In Goddess, you can have Dirt give a voiceover at the beginning, but you either have to change what the voiceover's about, or you have to change the rest of the film. If it is Sean's story, then the voiceover cannot just be about Dirt and her brother, it has to be about or include Sean, or it has to not be about anyone specific (ie - she could say something universal, like 'we all have memories from our childhood of imaginary worlds we created...', or she can set up the place & time, like 'it's been a hard few years in our town, with lots of unemployment, businesses closing down, people moving away...', etc.). What she says has to be put through the 'Sean' filter- how is each line of the VO relevant to Sean's story?

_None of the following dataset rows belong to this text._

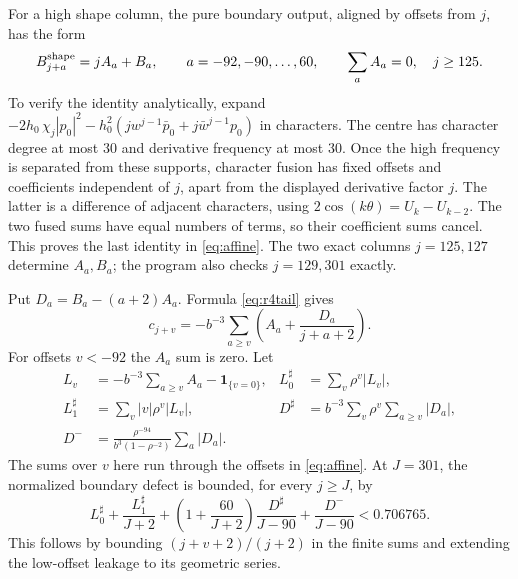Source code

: \documentclass[11pt]{amsart}
\theoremstyle{remark}
\numberwithin{equation}{section}
\begin{document}
For a high shape column, the pure boundary output, aligned by offsets
from $j$, has the form
\begin{equation}\label{eq:affine}
 B^{\rm shape}_{j+a}=jA_a+B_a,\qquad
 a=-92,-90,\ldots,60,\qquad \sum_aA_a=0,\quad j\ge125.
\end{equation}
To verify the identity analytically, expand
$-2h_0\,\chi_j|p_0|^2-h_0^2
(jw^{j-1}\bar p_0+j\bar w^{j-1}p_0)$ in characters.
The centre has character degree at most $30$ and derivative frequency
at most $30$. Once the high frequency is separated from these supports,
character fusion has fixed offsets and coefficients independent of $j$,
apart from the displayed derivative factor $j$. The latter is a
difference of adjacent characters, using
$2\cos(k\theta)=U_k-U_{k-2}$. The two fused sums have equal numbers of
terms, so their coefficient sums cancel. This proves the last identity
in \eqref{eq:affine}. The two exact columns $j=125,127$ determine
$A_a,B_a$; the program also checks $j=129,301$ exactly.

Put $D_a=B_a-(a+2)A_a$. Formula \eqref{eq:r4tail} gives
\[
 c_{j+v}=-b^{-3}\sum_{a\ge v}
       \left(A_a+\frac{D_a}{j+a+2}\right).
\]
For offsets $v<-92$ the $A_a$ sum is zero. Let
\begin{align*}
 L_v&=-b^{-3}\sum_{a\ge v}A_a-\mathbf1_{\{v=0\}},&
 L_0^\sharp&=\sum_v\rho^v|L_v|,\\
 L_1^\sharp&=\sum_v|v|\rho^v|L_v|,&
 D^\sharp&=b^{-3}\sum_v\rho^v\sum_{a\ge v}|D_a|,\\
 D^-&=\frac{\rho^{-94}}{b^3(1-\rho^{-2})}\sum_a|D_a|.
\end{align*}
The sums over $v$ here run through the offsets in \eqref{eq:affine}.
At $J=301$, the normalized boundary defect is bounded, for every
$j\ge J$, by
\begin{equation}\label{eq:r4boundaryfar}
 L_0^\sharp+\frac{L_1^\sharp}{J+2}
 +\left(1+\frac{60}{J+2}\right)\frac{D^\sharp}{J-90}
 +\frac{D^-}{J-90}<0.706765.
\end{equation}
This follows by bounding $(j+v+2)/(j+2)$ in the finite sums and extending
the low-offset leakage to its geometric series.
\end{document}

For example, the whole story of Edward Scissorhands is framed by VO of Winona Ryder telling her granddaughter why it snows in their little California town. It's Edward Scissorhands' story through and through. Ryder's character is important, but we don't see her as often as we see Dianne Wiest's (her mother) character. Yet, she is telling the story.
Because, again, you can use any conventions you like, but knowing whose story it is helps you decide which convention or conventions will work best. Edward Scissorhands could not tell the story himself, because he's not that kind of character, so the writer chose a character that could. It had to be Ryder's character, as opposed to one of the neighbours or her little brother or a documentary film crew, in order for all the elements and scenes in the story to be relevant to Edward Scissorhands.
It's also not about who your protagonist is. Whose story it is and who your protagonist is can be two different characters. As a writer, you would then use whose story it is to develop your protagonist. This is why you can have multiple protagonists (as you do in Goddess), but it can never be more than one person's story.
A good example of this is the movie Psycho. The protagonist completely switches in the middle of the movie to multi-protagonists. The story is not theirs, however; it's Norman Bates'. How each of the many protagonists is seen, how they develop, what they say when they speak, etc., is all decided upon based on what will create and further Bates' story, as well as keep the plot cohesive. Multi-protags are possible in Psycho because the story is just one person's.
Hitchcock then created shots that were actually from Bates' point of view, which of course led to one of the most iconic sequences in film history. However, whose story it is is not about point of view. Hitchcock used POV as a convention; it was HOW he wrote the story, and it was what he, as the director, used to create atmosphere. In the case of Psycho, whose story it is lent itself very readily to a direct point of view, but in other films, whose story it is, and whose POV you see things from are different.
Again, look at The Goonies. As we discussed, The Goonies is Mikey's story, but, like the second half of Psycho, it has multiple protagonists. The movie isn't written or shot expressly from Mikey's point of view, but it is Mikey's story because every element and every moment are relevant to telling a story about Mikey. Had it been Chunk's story, for example, the amount of time spent with Chunk would have increased, and the amount of time spent underground with the other kids would have decreased. When we decrease the time with the other Goonies, whole scenes become irrelevant. As a kid, my favourite part of the movie was the scene when Troy gets shot off of the toilet in the country club bathroom because the Goonies are banging on the pipes in an effort to call for help. If it was Chunk's story, that scene would be completely cut because we wouldn't be following the action underground as closely. What would replace that scene would most likely be more time with the Fratellis, as they move the bodies, as they argue, as they think about how to make Chunk tell them where the other kids are, etc.
When I was learning 35mm, one of my teachers gave us this good, albeit cryptic, tip about filmmaking: There are a million right ways to do something in film, but only one wrong way. I think that's really the core of this discussion. When you know whose story it is, you can do anything you want to craft that story and that film, and it will be a good film. If you ignore that every movie is one person's story, not matter what you write, the movie won't be good.